### Dataset records
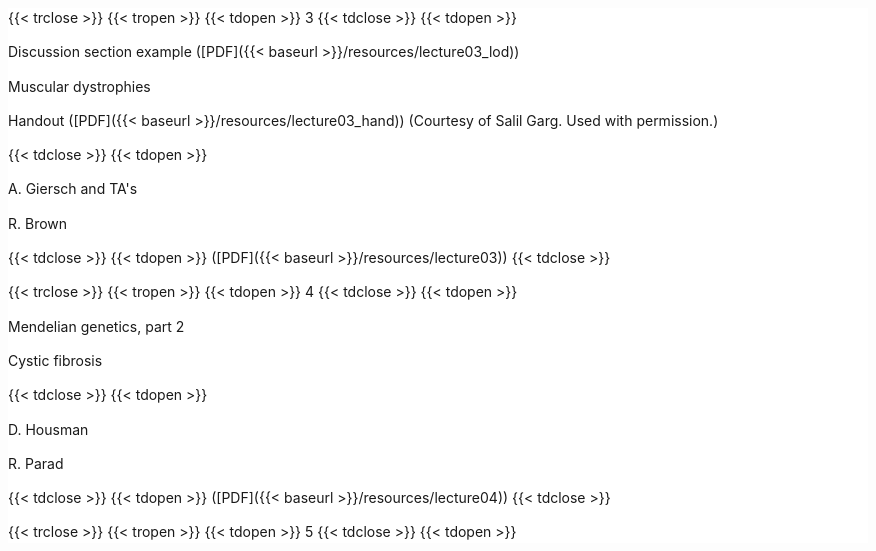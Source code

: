 {{< trclose >}}
{{< tropen >}}
{{< tdopen >}}
3
{{< tdclose >}}
{{< tdopen >}}


Discussion section example ([PDF]({{< baseurl >}}/resources/lecture03_lod))

Muscular dystrophies

Handout ([PDF]({{< baseurl >}}/resources/lecture03_hand)) (Courtesy of Salil Garg. Used with permission.)


{{< tdclose >}}
{{< tdopen >}}


A. Giersch and TA's

R. Brown


{{< tdclose >}}
{{< tdopen >}}
([PDF]({{< baseurl >}}/resources/lecture03))
{{< tdclose >}}

{{< trclose >}}
{{< tropen >}}
{{< tdopen >}}
4
{{< tdclose >}}
{{< tdopen >}}


Mendelian genetics, part 2

Cystic fibrosis


{{< tdclose >}}
{{< tdopen >}}


D. Housman

R. Parad


{{< tdclose >}}
{{< tdopen >}}
([PDF]({{< baseurl >}}/resources/lecture04))
{{< tdclose >}}

{{< trclose >}}
{{< tropen >}}
{{< tdopen >}}
5
{{< tdclose >}}
{{< tdopen >}}
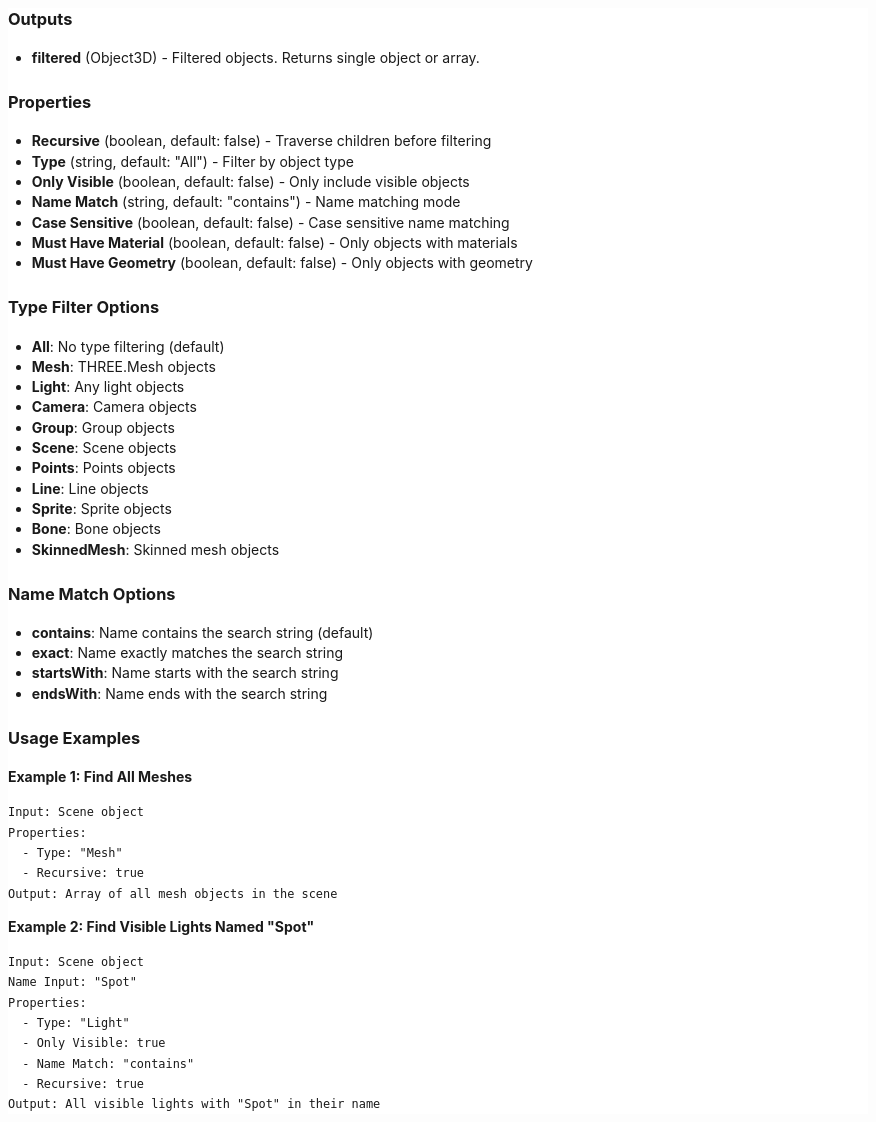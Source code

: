 ### Outputs

- **filtered** (Object3D) - Filtered objects. Returns single object or array.

### Properties

- **Recursive** (boolean, default: false) - Traverse children before filtering
- **Type** (string, default: "All") - Filter by object type
- **Only Visible** (boolean, default: false) - Only include visible objects
- **Name Match** (string, default: "contains") - Name matching mode
- **Case Sensitive** (boolean, default: false) - Case sensitive name matching
- **Must Have Material** (boolean, default: false) - Only objects with materials
- **Must Have Geometry** (boolean, default: false) - Only objects with geometry

### Type Filter Options

- **All**: No type filtering (default)
- **Mesh**: THREE.Mesh objects
- **Light**: Any light objects
- **Camera**: Camera objects
- **Group**: Group objects
- **Scene**: Scene objects
- **Points**: Points objects
- **Line**: Line objects
- **Sprite**: Sprite objects
- **Bone**: Bone objects
- **SkinnedMesh**: Skinned mesh objects

### Name Match Options

- **contains**: Name contains the search string (default)
- **exact**: Name exactly matches the search string
- **startsWith**: Name starts with the search string
- **endsWith**: Name ends with the search string

### Usage Examples

**Example 1: Find All Meshes**

```
Input: Scene object
Properties:
  - Type: "Mesh"
  - Recursive: true
Output: Array of all mesh objects in the scene
```

**Example 2: Find Visible Lights Named "Spot"**

```
Input: Scene object
Name Input: "Spot"
Properties:
  - Type: "Light"
  - Only Visible: true
  - Name Match: "contains"
  - Recursive: true
Output: All visible lights with "Spot" in their name
```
######
### Task statement:
Copy the lines above exactly. Start with the line containing "by object type", end with the line containing "- **All**: No type filtering (default)", and include both.

### Response area:
- **Type** (string, default: "All") - Filter by object type
- **Only Visible** (boolean, default: false) - Only include visible objects
- **Name Match** (string, default: "contains") - Name matching mode
- **Case Sensitive** (boolean, default: false) - Case sensitive name matching
- **Must Have Material** (boolean, default: false) - Only objects with materials
- **Must Have Geometry** (boolean, default: false) - Only objects with geometry

### Type Filter Options

- **All**: No type filtering (default)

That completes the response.